Progress has 7 declared members as councillors in Lambeth, most of whom are also members of the Fabian Society.
Of course, there may well be more, who aren't declaring their membership of Progress, given that over a dozen of the Labour councillors don't declare membership of the Labour party!
 
Cllr Rachel Heywood ( Coldharbour) has released a statement in Brixton Blog

I was proud to be amongst those marchers,and passing throughthe Loughborough and Angell Town estates of my ward–both a stone’s throw from the now closed Minet and Carnegie libraries–provided a hugely powerful reminder of why taking this action was the right thing to do for every single one of us on that journey. Our communities are in crisis and the gap between wealth and poverty is growing. A new report by the Runnymede Trust found that Lambeth has the greatest level of inequality in England and Wales based on the four indicators of health, housing, employment and education. I believe absolutely–in fact I know-that it is services such as those provided by libraries and by children’s centres that begin to bridge the gap, that provide support, that prevent the crisis that is otherwise inevitable.

Entitled "Why I broke ranks" ( that is from the Nu Labour administration)

Full letter here:

http://www.brixtonblog.com/wp-content/uploads/2016/04/heywood-breaking-ranks.pdf
 
Just been canvassed for the local elections and the Labour guy said that there are no librarians working at Carnegie now (well before it closed) and so their plan wouldn't change provision. That didn't sound right to me... what's the score?
 
Similar to most of the information disseminated by our Labour council, this was untrue. From the brixton blog website:

Lambeth honours librarian whose job is due to disappear

Written by Alan Slingsby on February 24, 2016 in Council, Libraries,

Carnegie-protest-crop.jpg

Lambeth libraries protesters outside the Carnegie last month


A Lambeth librarian whose job is due to disappear at the end of this month was yesterday (23 February) presented with a Lambeth council award for her outstanding work.

Caroline Mackie is library manager at Carnegie Library in Herne Hill – one of three Lambeth libraries due to be turned into gyms with no library staff.

Her Lambeth Focuses on Citizens award was presented by Lambeth mayor Donatus Anyanwu at a ceremony in the Royal Festival Hall.

“Love Lambeth” staff awards recognise the achievements of staff in six categories. For the Focuses on Citizens award, members of the public nominate helpful individuals who go an extra mile in providing services.

Twenty-nine nominations were received for the category.
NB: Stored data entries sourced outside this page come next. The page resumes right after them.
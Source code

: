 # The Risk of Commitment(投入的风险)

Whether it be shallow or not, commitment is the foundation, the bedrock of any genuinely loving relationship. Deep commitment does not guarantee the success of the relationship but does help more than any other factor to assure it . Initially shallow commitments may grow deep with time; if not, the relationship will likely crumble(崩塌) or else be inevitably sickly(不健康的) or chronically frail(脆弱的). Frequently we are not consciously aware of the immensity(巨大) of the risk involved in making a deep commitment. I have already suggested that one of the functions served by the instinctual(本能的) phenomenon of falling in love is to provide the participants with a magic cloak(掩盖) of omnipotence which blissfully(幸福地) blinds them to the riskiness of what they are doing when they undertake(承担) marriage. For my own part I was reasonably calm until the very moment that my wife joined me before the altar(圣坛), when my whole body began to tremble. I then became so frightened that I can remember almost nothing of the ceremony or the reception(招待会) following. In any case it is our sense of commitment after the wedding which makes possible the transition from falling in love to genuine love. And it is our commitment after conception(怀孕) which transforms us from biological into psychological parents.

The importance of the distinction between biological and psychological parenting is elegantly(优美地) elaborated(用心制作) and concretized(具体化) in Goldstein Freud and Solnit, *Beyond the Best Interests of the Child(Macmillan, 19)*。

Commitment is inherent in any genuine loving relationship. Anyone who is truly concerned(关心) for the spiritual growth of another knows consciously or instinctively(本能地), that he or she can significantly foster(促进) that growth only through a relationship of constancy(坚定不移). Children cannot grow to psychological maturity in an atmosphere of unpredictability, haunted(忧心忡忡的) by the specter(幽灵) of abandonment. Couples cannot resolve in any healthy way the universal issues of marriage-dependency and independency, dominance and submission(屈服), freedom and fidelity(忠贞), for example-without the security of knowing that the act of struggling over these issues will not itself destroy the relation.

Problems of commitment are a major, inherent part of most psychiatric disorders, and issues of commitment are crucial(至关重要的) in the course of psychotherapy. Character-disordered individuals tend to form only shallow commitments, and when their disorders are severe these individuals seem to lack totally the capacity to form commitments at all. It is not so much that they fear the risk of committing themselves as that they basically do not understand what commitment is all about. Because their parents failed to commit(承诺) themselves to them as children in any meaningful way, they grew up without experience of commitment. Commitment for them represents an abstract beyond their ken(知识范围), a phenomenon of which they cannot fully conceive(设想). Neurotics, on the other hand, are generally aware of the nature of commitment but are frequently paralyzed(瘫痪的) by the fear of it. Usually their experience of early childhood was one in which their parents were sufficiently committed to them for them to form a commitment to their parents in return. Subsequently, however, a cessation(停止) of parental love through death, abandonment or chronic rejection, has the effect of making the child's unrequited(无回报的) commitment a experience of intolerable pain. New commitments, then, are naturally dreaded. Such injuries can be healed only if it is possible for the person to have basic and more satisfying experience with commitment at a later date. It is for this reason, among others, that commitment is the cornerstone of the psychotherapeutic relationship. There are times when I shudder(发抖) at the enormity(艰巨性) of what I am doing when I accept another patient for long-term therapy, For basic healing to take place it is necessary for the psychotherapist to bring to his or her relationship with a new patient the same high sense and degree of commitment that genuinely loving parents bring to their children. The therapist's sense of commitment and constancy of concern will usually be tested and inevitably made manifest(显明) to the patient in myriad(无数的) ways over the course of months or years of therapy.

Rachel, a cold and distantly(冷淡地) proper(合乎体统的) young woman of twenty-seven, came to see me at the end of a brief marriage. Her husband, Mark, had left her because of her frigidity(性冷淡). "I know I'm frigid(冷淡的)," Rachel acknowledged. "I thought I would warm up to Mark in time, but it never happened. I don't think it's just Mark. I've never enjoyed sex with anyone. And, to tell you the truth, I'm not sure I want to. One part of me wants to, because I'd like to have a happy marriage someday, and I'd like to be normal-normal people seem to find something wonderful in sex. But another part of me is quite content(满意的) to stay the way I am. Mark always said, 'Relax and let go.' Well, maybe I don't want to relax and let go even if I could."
A panel led by Mayor Anyanwu assessed a shortlist of three and chose Caroline Mackie as the winner.

She was praised as “a dedicated and hard-working librarian … incredibly popular with the local community, from parents and toddlers to silver surfers”.
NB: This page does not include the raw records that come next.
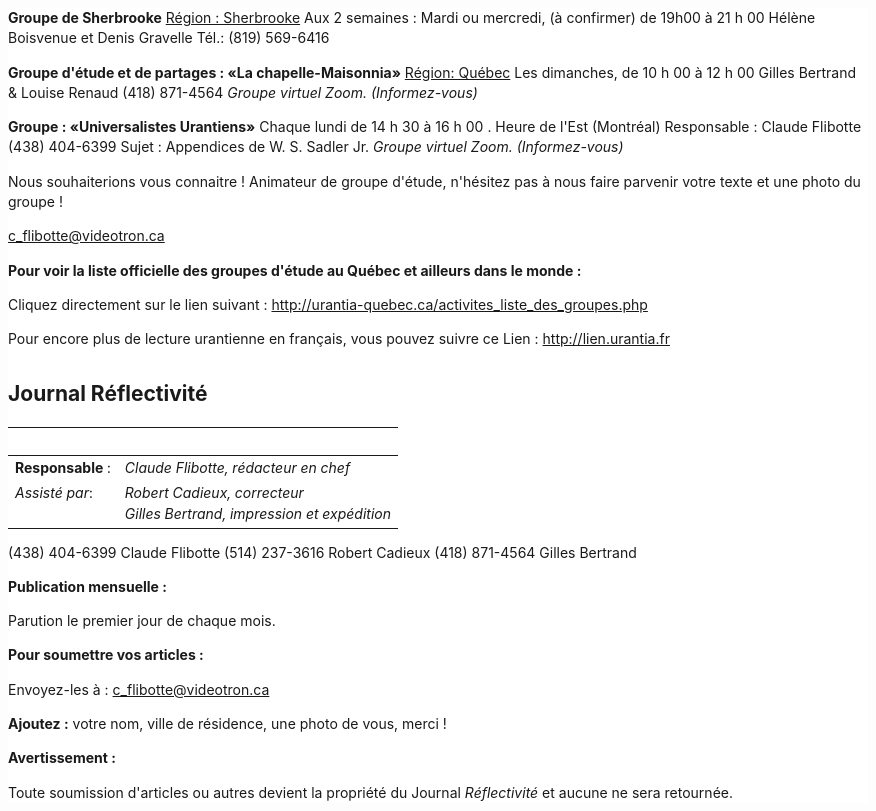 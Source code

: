 **Groupe de Sherbrooke**
<ins>Région : Sherbrooke</ins>
Aux 2 semaines : Mardi ou mercredi, (à confirmer) de 19h00 à 21 h 00
Hélène Boisvenue et Denis Gravelle
Tél.: (819) 569-6416

**Groupe d'étude et de partages : «La chapelle-Maisonnia»**
<ins>Région: Québec</ins>
Les dimanches, de 10 h 00 à 12 h 00
Gilles Bertrand \& Louise Renaud
(418) 871-4564
_Groupe virtuel Zoom. (Informez-vous)_

**Groupe : «Universalistes Urantiens»**
Chaque lundi de 14 h 30 à 16 h 00 .
Heure de l'Est (Montréal)
Responsable : Claude Flibotte (438) 404-6399
Sujet : Appendices de W. S. Sadler Jr.
_Groupe virtuel Zoom. (Informez-vous)_

Nous souhaiterions vous connaitre ! Animateur de groupe d'étude, n'hésitez pas à nous faire parvenir votre texte et une photo du groupe !

c_flibotte@videotron.ca
<br style="clear:both;"/>

**Pour voir la liste officielle des groupes d'étude au Québec et ailleurs dans le monde :**

Cliquez directement sur le lien suivant : http://urantia-quebec.ca/activites_liste_des_groupes.php

Pour encore plus de lecture urantienne en français, vous pouvez suivre ce Lien : http://lien.urantia.fr


## Journal Réflectivité

&nbsp; | &nbsp;
--- | ---
**Responsable** : | _Claude Flibotte, rédacteur en chef_
_Assisté par_: | _Robert Cadieux, correcteur_<br>_Gilles Bertrand, impression et expédition_

(438) 404-6399 Claude Flibotte
(514) 237-3616 Robert Cadieux
(418) 871-4564 Gilles Bertrand

**Publication mensuelle :**

Parution le premier jour de chaque mois.

**Pour soumettre vos articles :**

Envoyez-les à : c_flibotte@videotron.ca

**Ajoutez :** votre nom, ville de résidence, une photo de vous, merci !

**Avertissement :**

Toute soumission d'articles ou autres devient la propriété du Journal _Réflectivité_ et aucune ne sera retournée.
The citation said she had “significantly increased visitors and book issues and, not surprisingly, the library gets a lot of positive feedback from residents”.
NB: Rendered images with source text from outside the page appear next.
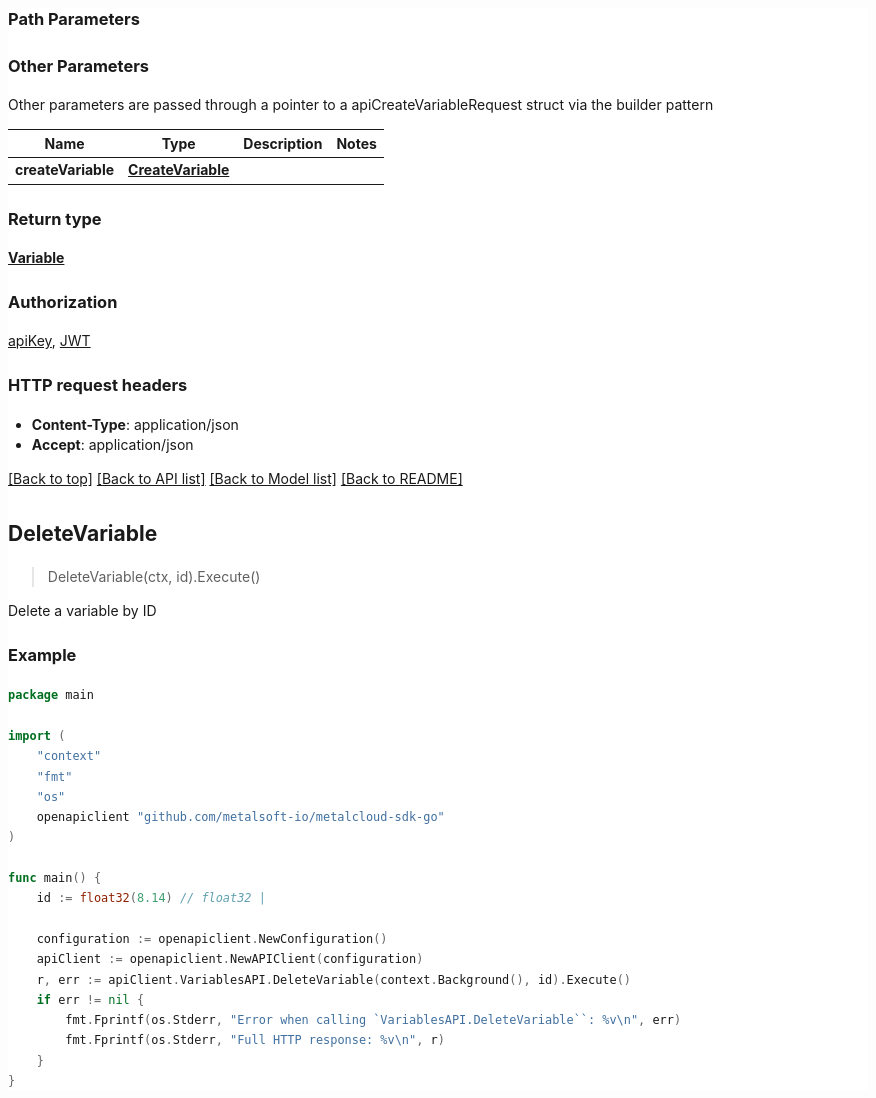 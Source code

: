 ### Path Parameters



### Other Parameters

Other parameters are passed through a pointer to a apiCreateVariableRequest struct via the builder pattern


Name | Type | Description  | Notes
------------- | ------------- | ------------- | -------------
 **createVariable** | [**CreateVariable**](CreateVariable.md) |  | 

### Return type

[**Variable**](Variable.md)

### Authorization

[apiKey](../README.md#apiKey), [JWT](../README.md#JWT)

### HTTP request headers

- **Content-Type**: application/json
- **Accept**: application/json

[[Back to top]](#) [[Back to API list]](../README.md#documentation-for-api-endpoints)
[[Back to Model list]](../README.md#documentation-for-models)
[[Back to README]](../README.md)


## DeleteVariable

> DeleteVariable(ctx, id).Execute()

Delete a variable by ID



### Example

```go
package main

import (
	"context"
	"fmt"
	"os"
	openapiclient "github.com/metalsoft-io/metalcloud-sdk-go"
)

func main() {
	id := float32(8.14) // float32 | 

	configuration := openapiclient.NewConfiguration()
	apiClient := openapiclient.NewAPIClient(configuration)
	r, err := apiClient.VariablesAPI.DeleteVariable(context.Background(), id).Execute()
	if err != nil {
		fmt.Fprintf(os.Stderr, "Error when calling `VariablesAPI.DeleteVariable``: %v\n", err)
		fmt.Fprintf(os.Stderr, "Full HTTP response: %v\n", r)
	}
}
```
Jeff Doorn, chair of the Friends of Carnegie Library, said: “We are all delighted for Caroline, and are determined to keep campaigning so she and her excellent team can continue their good work here”.
 
Staff structure in Lambeth Libraries currently consists of Library Managers, Librarians, Assistant Librarians, & Customer Services Assistants. Carnegie, like the other neighbourhood libraries has one Manager, one Librarian, one Asst. Librarian and three part time customer service assistants.
Library managers are qualified librarians though, aren't they?